Feeding a young dog once a day and not giving it water for 14 hours is unacceptable no matter the circumstance. I'm honestly surprised with how many people seem okay with this?

----------

_MissterDog_ (05-30-2017),_redshepherd_ (05-30-2017)

----------


## MissterDog

I can totally get playing devil's advocate here, but I feel everyone is sorta just...ignoring the water restriction. Even if the food limitation wasn't an issue, even if the pup has some sort of illness preventing it from gaining weight, even if it's an ideal weight, I can't think of any reason denying a dog access to water is EVER acceptable. ESPECIALLY a high-energy, growing puppy in summer.

----------

_Booper_ (02-23-2018),_Kira_ (05-30-2017)

----------


## KMG

> I can totally get playing devil's advocate here, but I feel everyone is sorta just...ignoring the water restriction. Even if the food limitation wasn't an issue, even if the pup has some sort of illness preventing it from gaining weight, even if it's an ideal weight, I can't think of any reason denying a dog access to water is EVER acceptable. ESPECIALLY a high-energy, growing puppy in summer.

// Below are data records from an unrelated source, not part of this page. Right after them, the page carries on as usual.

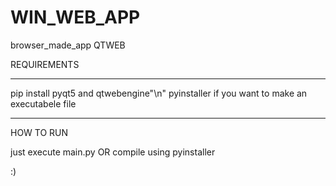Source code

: # WIN_WEB_APP
browser_made_app QTWEB

REQUIREMENTS
___________
pip install pyqt5 and qtwebengine"\n"
pyinstaller if you want to make an executabele file

_______________
HOW TO RUN

just execute main.py
OR compile using pyinstaller

:)
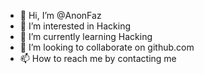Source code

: - 👋 Hi, I’m @AnonFaz
- 👀 I’m interested in Hacking 
- 🌱 I’m currently learning Hacking 
- 💞️ I’m looking to collaborate on github.com 
- 📫 How to reach me by contacting me 

<!---
AnonFaz/AnonFaz is a ✨ special ✨ repository because its `README.md` (this file) appears on your GitHub profile.
You can click the Preview link to take a look at your changes.
--->
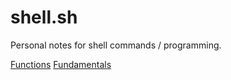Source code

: # shell.sh
Personal notes for shell commands / programming.

[Functions](functions.md)
[Fundamentals](fundamentals.md)
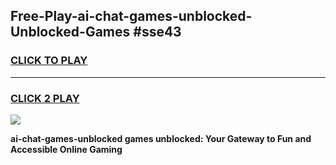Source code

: 
## Free-Play-ai-chat-games-unblocked-Unblocked-Games #sse43
<h3>
<a href="https://news.freeplayer.one?title=ai-chat-games-unblocked&ref=8M">CLICK TO PLAY</a></h3>
<hr>

<h3>
<a href="https://news.freeplayer.one?title=ai-chat-games-unblocked&ref=8M">CLICK 2 PLAY</a>
  
</h3>

<a href="https://news.freeplayer.one?title=ai-chat-games-unblocked&ref=8M"><img src="https://clearcache.store/games.png"></a>


**ai-chat-games-unblocked games unblocked: Your Gateway to Fun and Accessible Online Gaming**
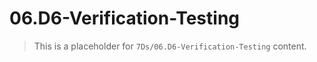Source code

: # 06.D6-Verification-Testing

> This is a placeholder for `7Ds/06.D6-Verification-Testing` content.
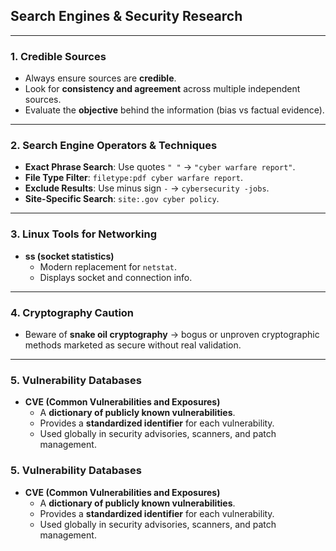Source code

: ## Search Engines & Security Research

---

### 1. Credible Sources
- Always ensure sources are **credible**.  
- Look for **consistency and agreement** across multiple independent sources.  
- Evaluate the **objective** behind the information (bias vs factual evidence).  

---

### 2. Search Engine Operators & Techniques
- **Exact Phrase Search**: Use quotes `" "` → `"cyber warfare report"`.  
- **File Type Filter**: `filetype:pdf cyber warfare report`.  
- **Exclude Results**: Use minus sign `-` → `cybersecurity -jobs`.  
- **Site-Specific Search**: `site:.gov cyber policy`.  

---

### 3. Linux Tools for Networking
- **ss (socket statistics)**  
  - Modern replacement for `netstat`.  
  - Displays socket and connection info.  

---

### 4. Cryptography Caution
- Beware of **snake oil cryptography** → bogus or unproven cryptographic methods marketed as secure without real validation.  

---

### 5. Vulnerability Databases
- **CVE (Common Vulnerabilities and Exposures)**  
  - A **dictionary of publicly known vulnerabilities**.  
  - Provides a **standardized identifier** for each vulnerability.  
  - Used globally in security advisories, scanners, and patch management. 

### 5. Vulnerability Databases
- **CVE (Common Vulnerabilities and Exposures)**  
  - A **dictionary of publicly known vulnerabilities**.  
  - Provides a **standardized identifier** for each vulnerability.  
  - Used globally in security advisories, scanners, and patch management.  
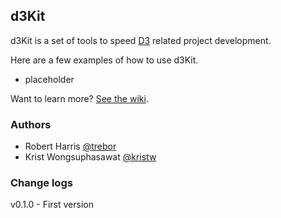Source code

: ## d3Kit

d3Kit is a set of tools to speed [D3](https://github.com/mbostock/d3) related project development. 

Here are a few examples of how to use d3Kit.
- placeholder

Want to learn more? [See the wiki](https://github.com/twitter/d3kit/wiki).

### Authors

* Robert Harris [@trebor](https://twitter.com/trebor)
* Krist Wongsuphasawat [@kristw](https://twitter.com/kristw)

### Change logs
v0.1.0 - First version
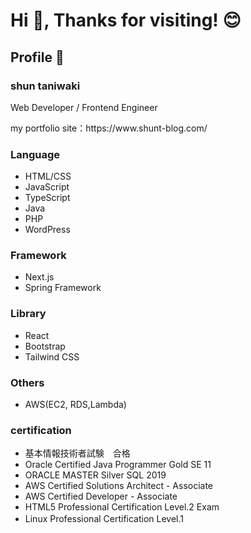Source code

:# Hi 👋, Thanks for visiting! 😊

## Profile 🌱

<h3>shun taniwaki</h3>
<p>Web Developer / Frontend Engineer</p>

<p> my portfolio site：https://www.shunt-blog.com/</p>

### Language
- HTML/CSS
- JavaScript
- TypeScript
- Java
- PHP
- WordPress

### Framework
- Next.js
- Spring Framework

### Library
- React
- Bootstrap
- Tailwind CSS

### Others
- AWS(EC2, RDS,Lambda)

### certification
- 基本情報技術者試験　合格
- Oracle Certified Java Programmer Gold SE 11
- ORACLE MASTER Silver SQL 2019
- AWS Certified Solutions Architect - Associate
- AWS Certified Developer - Associate
- HTML5 Professional Certification Level.2 Exam
- Linux Professional Certification Level.1　

<!--
**shu-t23/shu-t23** is a ✨ _special_ ✨ repository because its `README.md` (this file) appears on your GitHub profile.

Here are some ideas to get you started:

- 🔭 I’m currently working on ...
- 🌱 I’m currently learning ...
- 👯 I’m looking to collaborate on ...
- 🤔 I’m looking for help with ...
- 💬 Ask me about ...
- 📫 How to reach me: ...
- 😄 Pronouns: ...
- ⚡ Fun fact: ...
-->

Yes, the dog should have water. My dogs always have fresh water. 

I already said I agree. What else is there for me, or any of us here, to do from our electronic device?

----------


## KMG

> Feeding a young dog once a day and not giving it water for 14 hours is unacceptable no matter the circumstance. I'm honestly surprised with how many people seem okay with this?


Maybe I'm missing something but when I read your first post I took it as yall feed the dog once while it is in doggie day care. This would tell me the owner would then feed it again later at home. That's what I would do if I was in that situation. Is this not the case?

----------


## KMG

BTW, my dogs eat like they are starving no matter what. That is not a sign for me the dog doesn't get fed at home.

----------


## MissterDog

> Yes, the dog should have water. My dogs always have fresh water. 
> 
> I already said I agree. What else is there for me, or any of us here, to do from our electronic device?

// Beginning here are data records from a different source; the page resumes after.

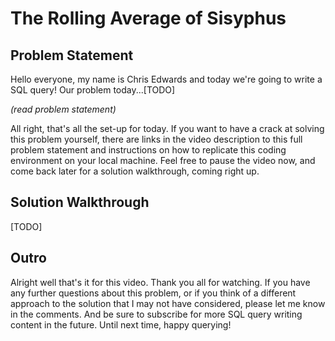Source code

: # The Rolling Average of Sisyphus

## Problem Statement
Hello everyone, my name is Chris Edwards and today we're going to write a SQL
query! Our problem today...[TODO]

*(read problem statement)*

All right, that's all the set-up for today. If you want to have a crack at solving this
problem yourself, there are links in the video description to this full problem statement
and instructions on how to replicate this coding environment on your local machine. Feel
free to pause the video now, and come back later for a solution walkthrough, coming right
up.


## Solution Walkthrough
[TODO]

## Outro
Alright well that's it for this video. Thank you all for watching. If you have any
further questions about this problem, or if you think of a different approach to the
solution that I may not have considered, please let me know in the comments. And
be sure to subscribe for more SQL query writing content in the future. Until next time,
happy querying!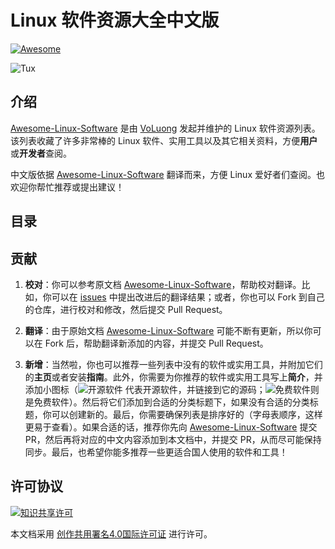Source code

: # Linux 软件资源大全中文版

[![Awesome](https://cdn.rawgit.com/sindresorhus/awesome/d7305f38d29fed78fa85652e3a63e154dd8e8829/media/badge.svg)](https://github.com/VoLuong/Awesome-Ubuntu-Linux)

![Tux](https://cloud.githubusercontent.com/assets/6733770/17458846/b8cca9ae-5bf7-11e6-85ba-e6f2461e82de.jpg)

## 介绍
[Awesome-Linux-Software](https://github.com/VoLuong/Awesome-Linux-Software) 是由 [VoLuong](https://github.com/VoLuong) 发起并维护的 Linux 软件资源列表。该列表收藏了许多非常棒的 Linux 软件、实用工具以及其它相关资料，方便**用户**或**开发者**查阅。

中文版依据 [Awesome-Linux-Software](https://github.com/VoLuong/Awesome-Linux-Software) 翻译而来，方便 Linux 爱好者们查阅。也欢迎你帮忙推荐或提出建议！

## 目录

## 贡献
1. **校对**：你可以参考原文档 [Awesome-Linux-Software](https://github.com/VoLuong/Awesome-Linux-Software)，帮助校对翻译。比如，你可以在 [issues](https://github.com/ChrisLeeGit/awesome-linux-software-cn/issues) 中提出改进后的翻译结果；或者，你也可以 Fork 到自己的仓库，进行校对和修改，然后提交 Pull Request。

1. **翻译**：由于原始文档 [Awesome-Linux-Software](https://github.com/VoLuong/Awesome-Linux-Software) 可能不断有更新，所以你可以在 Fork 后，帮助翻译新添加的内容，并提交 Pull Request。

1. **新增**：当然啦，你也可以推荐一些列表中没有的软件或实用工具，并附加它们的**主页**或者安装**指南**。此外，你需要为你推荐的软件或实用工具写上**简介**，并添加小图标（![开源软件][OSS Icon] 代表开源软件，并链接到它的源码；![免费软件][Freeware Icon]则是免费软件）。然后将它们添加到合适的分类标题下，如果没有合适的分类标题，你可以创建新的。最后，你需要确保列表是排序好的（字母表顺序，这样更易于查看）。如果合适的话，推荐你先向  [Awesome-Linux-Software](https://github.com/VoLuong/Awesome-Linux-Software) 提交 PR，然后再将对应的中文内容添加到本文档中，并提交 PR，从而尽可能保持同步。最后，也希望你能多推荐一些更适合国人使用的软件和工具！


## 许可协议
[![知识共享许可](http://i.creativecommons.org/l/by/4.0/88x31.png)](https://creativecommons.org/licenses/by/4.0/)

本文档采用 [创作共用署名4.0国际许可证](http://creativecommons.org/licenses/by/4.0/) 进行许可。

[chitchat]: https://github.com/stonesam92/ChitChat
[OSS Icon]: https://cdn.rawgit.com/iCHAIT/awesome-osx/master/media/oss.svg
[Freeware Icon]: https://cdn.rawgit.com/iCHAIT/awesome-osx/master/media/free.svg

I wasn't challenging you directly, but as a general observation and reaction to the responses in the thread focused on the food intake and giving the owner the benefit of the doubt.

----------


## Kira

> Maybe I'm missing something but when I read your first post I took it as yall feed the dog once while it is in doggie day care. This would tell me the owner would then feed it again later at home. That's what I would do if I was in that situation. Is this not the case?



He was boarding so when he stayed with us (overnight for 3 days) we were instructed to feed him once at 6AM and to take away his water at 4PM. We were also given a bag of dirt to sprinkle over his food?

----------


## KMG

> He was boarding so when he stayed with us (overnight for 3 days) we were instructed to feed him once at 6AM and to take away his water at 4PM. We were also given a bag of dirt to sprinkle over his food?


Now that is more clear. 

Dirt? What was his reasoning for that?

----------


## Kira

> Now that is more clear. 
> 
> Dirt? What was his reasoning for that?


I have no idea. We just threw the dirt away.

----------


## KMG

> I wasn't challenging you directly, but as a general observation and reaction to the responses in the thread focused on the food intake and giving the owner the benefit of the doubt.

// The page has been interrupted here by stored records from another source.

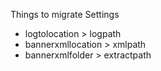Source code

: Things to migrate
Settings
- logtolocation > logpath
- bannerxmllocation > xmlpath
- bannerxmlfolder > extractpath
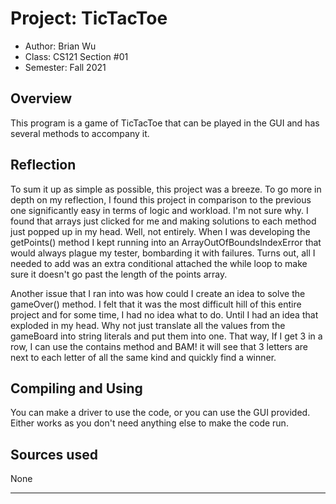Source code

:# Project: TicTacToe

* Author: Brian Wu
* Class: CS121 Section #01
* Semester: Fall 2021

## Overview

This program is a game of TicTacToe that can be played in the GUI and has several methods to accompany it.

## Reflection

To sum it up as simple as possible, this project was a breeze. To go more in depth on my reflection, I found this project in comparison to the previous one significantly easy in terms of logic and workload. I'm not sure why. I found that arrays just clicked for me and making solutions to each method just popped up in my head. Well, not entirely. When I was developing the getPoints() method I kept running into an ArrayOutOfBoundsIndexError that would always plague my tester, bombarding it with failures. Turns out, all I needed to add was an extra conditional attached the while loop to make sure it doesn't go past the length of the points array.

Another issue that I ran into was how could I create an idea to solve the gameOver() method. I felt that it was the most difficult hill of this entire project and for some time, I had no idea what to do. Until I had an idea that exploded in my head. Why not just translate all the values from the gameBoard into string literals and put them into one. That way, If I get 3 in a row, I can 
use the contains method and BAM! it will see that 3 letters are next to each letter of all the same kind and quickly find a winner.

## Compiling and Using

You can make a driver to use the code, or you can use the GUI provided. Either works as you don't need anything else to make the code run.

## Sources used

None

----------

I'm with ya. But again it is not like we can do anything about it. This is very similar to the threads about poor conditions at pet stores but I have even less control since I can't vote with my wallet like I can with a store.

Not all people should have kids......or animals. 

At least he is boarding the dog and not locking it in a dark closet. In my line of work I've found that many times and it burns me up.

----------


## KMG

> I have no idea. We just threw the dirt away.


That's really strange.

----------


## GoingPostal

TBH-if this was my dog I'd be being pissed you aren't following what you are being paid to do, if there's an issue bring it up with the owner, don't be changing things on the dog since you have no idea what the logic is being any of it.   
Was the "dirt" possibly DE?

----------

KMG (05-30-2017)

----------


## Kira

We were still feeding it 3 cups, just spread through out the day so he wouldn't vomit from having an empty stomach.  What's the logic of restricting him from drinking for 14 hours? Nope, the dirt was literally a huge bag with dirt that had some grass, roots, and even an earthworm in it.

----------

skiajl6297 (05-30-2017)

----------


## KMG

The only person that can answer the "logic" of the water restriction is the owner. When he comes in ask him in an inquisitive manner what his dog keeping methods are. Maybe start with your integrated to know more because his practices are different and you would like to know more so you can better care for his dog. 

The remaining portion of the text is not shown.